How to make turbulent times work for your career
By Lawrence Wakefield
The world in 2016 is an uncertain one. Britain is leaving the EU, and no one seems to know what that will mean. A bonkers billionaire is about to become president of the United States, and no one seems to know what that will mean either. In the news there’s talk about a climate apocalypse, robots of the future stealing all our jobs, and as if that wasn’t enough, the dependably brilliant John Lewis Christmas advert isn’t even that good this year.
As a job hunter or career ladder climber, you might worry about what all this means for you (other than a few less tears in the commercial breaks over the festive season). The signs don’t look great: job adverts fell by 700,000 following the Brexit vote, nearly half of all jobs are at risk of automation in the not too distant future, and Trump’s victory has brought instability to the UK’s financial position. But some evidence shows there may be reason to be optimistic, and the good news is that there are steps you can take to help weatherproof your career against any brewing storm.
“It’s true that political volatility can unfortunately translate into job market chaos,” says Cheryl Simpson, a career and job search coach. While noting that “it’s too soon to tell at present” how recent events will affect the job market, she believes it’s becoming increasingly clear that workers need to do a more proactive job of managing their careers — whether they are currently looking for work or not.
But how do you go about job searching, nurturing your career, or even holding onto the position you’ve got in such unpredictable times? Here are some ideas:
Specialise — but generalise too
When it comes to staying employable in a precarious jobs market, should you go all in on becoming a specialist in your field, or keep your field of opportunity as wide as possible by becoming a jack of all trades? The answer may lay in doing a bit of both.
“It really depends on the job,” says Dr Harry Freedman of the Careersadvicecentre.com. “In a technical job, you should try to specialise around core tech skills and keep up to date with new technologies in your specialist field.

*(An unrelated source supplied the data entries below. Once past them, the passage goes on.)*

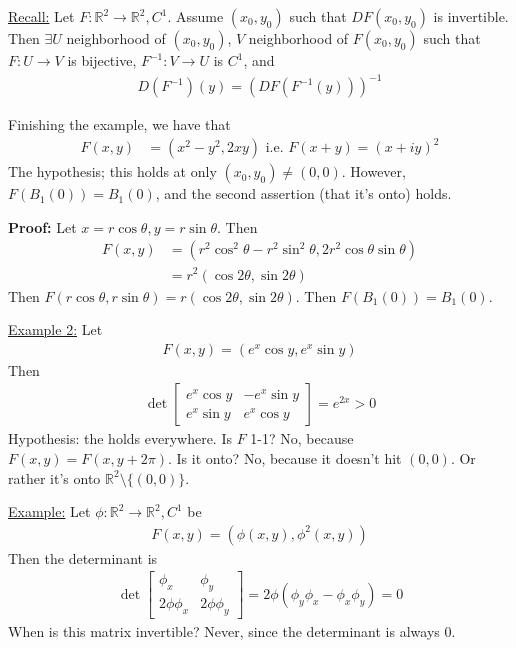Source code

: \documentclass{article}
\newcommand*{\txt}[1]{\text{ #1 }}%
\newcommand*{\rr}{\mathbb{R}}%
\begin{document}
\underline{Recall:} Let $F:\rr^2\to\rr^2, C^1$. Assume $(x_0, y_0)$ such that $DF(x_0,y_0)$ is invertible. Then $\exists U$ neighborhood of $(x_0,y_0)$, $V$ neighborhood of $F(x_0,y_0)$ such that $F:U\to V$ is bijective, $F^{-1}:V\to U$ is $C^1$, and \begin{align*}
    D(F^{-1})(y)=(DF(F^{-1}(y)))^{-1}
\end{align*}

Finishing the example, we have that \begin{align*}
    F(x,y)&=(x^2-y^2,2xy)\txt{i.e.}F(x+y)=(x+iy)^2
\end{align*}The hypothesis; this holds at only $(x_0,y_0)\neq (0,0)$. However, $F(B_1(0))=B_1(0)$, and the second assertion (that it's onto) holds. 

\textbf{Proof:} Let $x=r\cos \theta,y=r\sin\theta$. Then \begin{align*}
    F(x,y)&=(r^2\cos^2\theta-r^2\sin^2\theta,2r^2\cos\theta\sin\theta)\\
    &=r^2(\cos 2\theta,\sin 2\theta)
\end{align*} Then $F(r\cos\theta,r\sin\theta)=r(\cos 2\theta,\sin 2\theta)$. Then $F(B_1(0))=B_1(0)$.

\underline{Example 2:} Let \begin{align*}
    F(x,y)=(e^x\cos y,e^x\sin y)
\end{align*} Then \begin{align*}
    \det\begin{bmatrix}
        e^x\cos y & -e^x\sin y\\
        e^x\sin y & e^x\cos y
    \end{bmatrix}=e^{2x}>0
\end{align*}Hypothesis: the holds everywhere. Is $F$ 1-1? No, because $F(x,y)=F(x,y+2\pi)$. Is it onto? No, because it doesn't hit $(0,0)$. Or rather it's onto $\rr^2\setminus \{(0,0)\}$.

\underline{Example:} Let $\phi:\rr^2\to \rr^2, C^1$ be \begin{align*}
    F(x,y)=(\phi(x,y),\phi^2(x,y))
\end{align*} Then the determinant is \begin{align*}
    \det\begin{bmatrix}
        \phi_x & \phi_y\\
        2\phi\phi_x & 2\phi\phi_y
    \end{bmatrix}=2\phi(\phi_y\phi_x-\phi_x\phi_y)=0
\end{align*} When is this matrix invertible? Never, since the determinant is always 0.
\end{document}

In a people-facing job, you should try to broaden your skills to make them as valuable as possible to the widest possible audience.”

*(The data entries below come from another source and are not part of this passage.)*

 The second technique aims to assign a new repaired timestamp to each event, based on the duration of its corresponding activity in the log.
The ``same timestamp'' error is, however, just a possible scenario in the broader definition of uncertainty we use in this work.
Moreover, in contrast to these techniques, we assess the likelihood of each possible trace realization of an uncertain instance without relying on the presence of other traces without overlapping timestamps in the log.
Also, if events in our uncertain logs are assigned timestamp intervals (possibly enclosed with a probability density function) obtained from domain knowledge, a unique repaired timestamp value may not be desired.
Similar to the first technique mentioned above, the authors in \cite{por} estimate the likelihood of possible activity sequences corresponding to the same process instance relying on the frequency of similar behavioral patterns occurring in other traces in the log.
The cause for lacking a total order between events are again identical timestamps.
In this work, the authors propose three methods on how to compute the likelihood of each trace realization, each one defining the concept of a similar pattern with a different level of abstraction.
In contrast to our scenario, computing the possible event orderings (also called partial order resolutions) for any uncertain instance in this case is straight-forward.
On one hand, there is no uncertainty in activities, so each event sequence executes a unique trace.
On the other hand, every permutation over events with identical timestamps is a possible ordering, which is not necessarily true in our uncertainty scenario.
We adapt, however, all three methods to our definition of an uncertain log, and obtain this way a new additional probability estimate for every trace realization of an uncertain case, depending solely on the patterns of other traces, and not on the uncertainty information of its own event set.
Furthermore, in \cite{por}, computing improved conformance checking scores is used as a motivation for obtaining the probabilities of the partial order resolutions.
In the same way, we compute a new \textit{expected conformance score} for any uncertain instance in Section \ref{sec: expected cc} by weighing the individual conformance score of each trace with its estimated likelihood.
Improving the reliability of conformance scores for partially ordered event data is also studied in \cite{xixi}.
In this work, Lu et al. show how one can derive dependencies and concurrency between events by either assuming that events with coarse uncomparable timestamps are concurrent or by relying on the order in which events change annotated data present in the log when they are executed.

Sofie Lundberg, content executive at graduate job site Milkround, agrees that it’s important to consider the kind of work you want to do, but adds that a well rounded range of ‘soft skills’ will stand you in good stead, whatever your career goals may be.

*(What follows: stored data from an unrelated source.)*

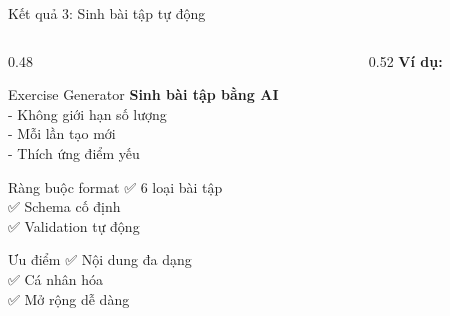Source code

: \documentclass[notheorems,hyperref={bookmarks=true}]{beamer}
\begin{document}
\begin{frame}{Kết quả 3: Sinh bài tập tự động}
\begin{columns}
    \begin{column}{0.48\textwidth}
        \begin{exampleblock}{Exercise Generator}
            \textbf{Sinh bài tập bằng AI}\\
            {\footnotesize
            - Không giới hạn số lượng\\
            - Mỗi lần tạo mới\\
            - Thích ứng điểm yếu
            }
        \end{exampleblock}
        
        \vspace{0.2cm}
        
        \begin{block}{Ràng buộc format}
            {\footnotesize
            ✅ 6 loại bài tập\\
            ✅ Schema cố định\\
            ✅ Validation tự động
            }
        \end{block}
        
        \vspace{0.2cm}
        
        \begin{alertblock}{Ưu điểm}
            {\footnotesize
            ✅ Nội dung đa dạng\\
            ✅ Cá nhân hóa\\
            ✅ Mở rộng dễ dàng
            }
        \end{alertblock}
    \end{column}
    \begin{column}{0.52\textwidth}
        \centering
        \textbf{Ví dụ:}\\[0.15cm]
    \end{column}
\end{columns}
\end{frame}
\end{document}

“A well-developed skill base has become a key requirement for many top UK employers,” she says. “Candidates should look into which skills are requested the most by their preferred employers and then strive to add them to their skill-set.”
Once you’ve dazzled a potential employer with your spread of soft and technical skills, how do you go about making sure your position is safe when the going gets tough? Redundancies may sometimes be unavoidable, but, according to Lundberg, there are things you can do to ensure your name is at the bottom of the list when it comes to making cuts.
“Be reliable. Ensure that your employer knows that you keep time, that you attend meetings prepared, that you will complete a task you have been given,” she says, adding that you should also not be afraid to suggest ways things could be done differently. “Don’t just highlight what should be changed, offer solutions. This shows that you not only have a sharp eye, but that you take charge and strive to improve both yourself and the company.”
For Freedman, it’s about realising what you bring to the company that no-one else does — and building on it. “Understand what you uniquely offer the employer and play to your skills,” he says. “And make sure that your achievements are recognised — without bragging!”
Be ready for robots
Political uncertainty aside, there is also the ever looming threat of fast-improving tech that could pave the way for automation to replace all of our jobs in years to come. According to Oxford university economists Dr Carl Frey and Dr Michael Osborne, 40% of all jobs are at risk of being lost to computers over the next 20 years. But according to Freeman, it might not be time to panic just yet. “Computers were supposed to usher in an age of leisure but we are all working harder. Robots are likely to do the same,” he says.
However, Simpson is more cautious, and suggests taking steps to robot-proof your career. “Workers who take the time to invest in the right credentials, develop superior people skills, and broaden their skills base are much less likely to be displaced by a robot, no matter how sophisticated it might be,” she says. Lundberg adds that some sectors are more at risk of automation than others. “I don’t think we will be seeing a robot lawyer any time soon!” she says.
Keep calm and carry on
Ultimately, uncertain times don’t have to mean armageddon for your career, but as Simpson suggests, it pays to keep an eye out for trouble and expect the unexpected. “Monitor your employer’s financial health and your industry’s overall well-being so you can see the writing on the wall that unwanted change lies ahead,” she says, adding that by consistently networking and working on your skills you’ll be ready to find a job before you’re even thinking of looking for one.
While everyone will face potential challenges over the course of their working life, Lundberg says you shouldn’t worry too much about hypothetical dangers. “It is impossible to protect yourself against every circumstance that may or may not come true,” she says. “The job market will always swing up and down – a career can last 50 years!”